Will HomeChoice’s shift into bricks-and-mortar outlets pay off?
The company aims to boost its catalogue and digital sales with a physical presence and build an omnichannel retail experience. Payback is expected in two years
Will catalogue retailer and financial services provider HomeChoice International’s shift into bricks-and-mortar outlets mean revisiting plans to raise fresh capital from the market?
In March HomeChoice was weighing plans to increase its free float by a minimum of R1bn by issuing new shares for cash and reducing the holdings of two large existing shareholders.
The capital-raising plans were subsequently shelved as retail conditions took a turn for the worse in SA.
But the group has some significant capital commitments, with executives this week highlighting the retail segment’s new showroom thrust.

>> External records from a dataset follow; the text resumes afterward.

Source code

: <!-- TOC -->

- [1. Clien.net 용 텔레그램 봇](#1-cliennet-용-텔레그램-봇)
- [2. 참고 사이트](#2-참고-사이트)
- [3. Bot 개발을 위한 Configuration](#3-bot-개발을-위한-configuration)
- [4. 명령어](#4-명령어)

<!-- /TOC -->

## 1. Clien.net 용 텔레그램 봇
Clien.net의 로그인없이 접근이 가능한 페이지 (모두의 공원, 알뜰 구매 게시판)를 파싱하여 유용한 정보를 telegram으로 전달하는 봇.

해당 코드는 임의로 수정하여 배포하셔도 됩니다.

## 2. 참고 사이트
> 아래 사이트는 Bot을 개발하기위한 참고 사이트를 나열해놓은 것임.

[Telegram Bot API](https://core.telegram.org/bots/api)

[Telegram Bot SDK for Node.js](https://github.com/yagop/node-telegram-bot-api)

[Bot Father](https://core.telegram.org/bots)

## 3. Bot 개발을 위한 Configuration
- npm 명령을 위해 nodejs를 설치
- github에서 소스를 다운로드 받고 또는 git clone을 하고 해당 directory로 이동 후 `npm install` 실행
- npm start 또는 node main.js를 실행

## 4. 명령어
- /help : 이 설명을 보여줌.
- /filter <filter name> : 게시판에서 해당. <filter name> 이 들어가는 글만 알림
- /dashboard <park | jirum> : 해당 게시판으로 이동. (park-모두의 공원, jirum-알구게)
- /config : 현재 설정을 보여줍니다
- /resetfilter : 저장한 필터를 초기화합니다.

The decision to bolster the traditional catalogue and more recent digital sales businesses with a physical presence is aimed at boosting sales and building an omnichannel retail experience.
HomeChoice has a handful of showrooms in SA, and is considering expanding this format to Botswana next year.
The plan — according to an investment presentation — is to open three to five showrooms a year. HomeChoice reckons there is long-term potential for around 30 showrooms.
This "physical expansion" will require a fair bit of funding — which shareholders will be hoping won’t detract from a generous dividend policy. HomeChoice already has long-term interest-bearing liabilities of R627m and short-term interest-bearing liabilities of R157m. The interest bill in the interim period to end-June was R44m, and net cash flow from operations was around R129m.
Cash conversion in the interim period did improve markedly, but remains somewhat underwhelming at 59%. The capital expenditure per showroom averages out at about R6m.
But HomeChoice does point out that the showrooms have attracted new customers with a high cash-sales component of more than 30%. The showrooms are also driving a chunky 35% of new-loans activity in financial services subsidiary FinChoice.
At this juncture, HomeChoice envisages payback on the showroom investments to be around 24 months.
But the showrooms are being launched amid heightened competition from online retailers and increased innovation from traditional retailers.
The next 12 months will be critical in gauging whether the showroom thrust is sustainable.
HomeChoice’s shares have shed about 20% since peaking at around R50 in April.
The illiquid share is accorded a modest earnings multiple of seven, which might dull the enthusiasm of executive teams and major shareholders for offering scrip for cash.